Segment Open

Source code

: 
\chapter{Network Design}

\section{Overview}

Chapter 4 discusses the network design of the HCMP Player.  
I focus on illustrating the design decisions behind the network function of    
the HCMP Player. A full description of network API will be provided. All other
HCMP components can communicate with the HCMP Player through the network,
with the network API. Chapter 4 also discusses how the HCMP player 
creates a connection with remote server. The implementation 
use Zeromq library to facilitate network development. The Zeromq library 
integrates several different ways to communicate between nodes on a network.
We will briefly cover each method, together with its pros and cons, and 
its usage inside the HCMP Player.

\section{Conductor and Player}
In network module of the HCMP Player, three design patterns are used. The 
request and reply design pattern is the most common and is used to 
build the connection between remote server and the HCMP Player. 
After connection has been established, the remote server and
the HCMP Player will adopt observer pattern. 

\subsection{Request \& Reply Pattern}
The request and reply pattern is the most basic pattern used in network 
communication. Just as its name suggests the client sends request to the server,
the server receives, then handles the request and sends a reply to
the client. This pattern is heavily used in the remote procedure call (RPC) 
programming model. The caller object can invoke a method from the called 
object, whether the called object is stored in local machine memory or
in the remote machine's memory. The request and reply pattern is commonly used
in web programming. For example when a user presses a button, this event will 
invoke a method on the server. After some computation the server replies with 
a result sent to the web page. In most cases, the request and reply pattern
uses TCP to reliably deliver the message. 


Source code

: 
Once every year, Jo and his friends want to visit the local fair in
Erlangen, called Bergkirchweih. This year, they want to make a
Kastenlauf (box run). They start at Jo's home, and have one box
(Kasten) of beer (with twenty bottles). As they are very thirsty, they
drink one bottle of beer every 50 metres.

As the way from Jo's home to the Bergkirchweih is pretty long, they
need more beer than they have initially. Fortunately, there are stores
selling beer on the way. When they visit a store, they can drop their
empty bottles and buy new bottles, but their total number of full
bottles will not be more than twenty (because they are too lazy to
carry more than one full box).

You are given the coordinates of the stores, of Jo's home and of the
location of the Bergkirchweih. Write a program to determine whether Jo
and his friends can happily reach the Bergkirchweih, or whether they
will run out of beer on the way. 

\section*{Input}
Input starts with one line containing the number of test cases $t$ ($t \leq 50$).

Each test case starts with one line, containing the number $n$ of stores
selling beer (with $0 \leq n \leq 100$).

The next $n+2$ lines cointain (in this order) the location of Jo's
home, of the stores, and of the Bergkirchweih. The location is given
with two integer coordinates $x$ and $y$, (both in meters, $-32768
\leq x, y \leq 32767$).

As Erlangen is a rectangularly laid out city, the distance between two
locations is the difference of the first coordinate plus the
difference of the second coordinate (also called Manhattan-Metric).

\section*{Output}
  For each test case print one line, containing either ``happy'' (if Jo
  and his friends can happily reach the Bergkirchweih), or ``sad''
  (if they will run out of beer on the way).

Segment Closed

#### THE PROBLEM
Once the line containing "object, whether the" has been written out, please stop; every line before it, back to the first line of the records above, should be given exactly.

#### OUTPUT FOR THIS TASK
Source code

: 
\chapter{Network Design}

\section{Overview}

Chapter 4 discusses the network design of the HCMP Player.  
I focus on illustrating the design decisions behind the network function of    
the HCMP Player. A full description of network API will be provided. All other
HCMP components can communicate with the HCMP Player through the network,
with the network API. Chapter 4 also discusses how the HCMP player 
creates a connection with remote server. The implementation 
use Zeromq library to facilitate network development. The Zeromq library 
integrates several different ways to communicate between nodes on a network.
We will briefly cover each method, together with its pros and cons, and 
its usage inside the HCMP Player.

\section{Conductor and Player}
In network module of the HCMP Player, three design patterns are used. The 
request and reply design pattern is the most common and is used to 
build the connection between remote server and the HCMP Player. 
After connection has been established, the remote server and
the HCMP Player will adopt observer pattern. 

\subsection{Request \& Reply Pattern}
The request and reply pattern is the most basic pattern used in network 
communication. Just as its name suggests the client sends request to the server,
the server receives, then handles the request and sends a reply to
the client. This pattern is heavily used in the remote procedure call (RPC) 
programming model. The caller object can invoke a method from the called 
object, whether the called object is stored in local machine memory or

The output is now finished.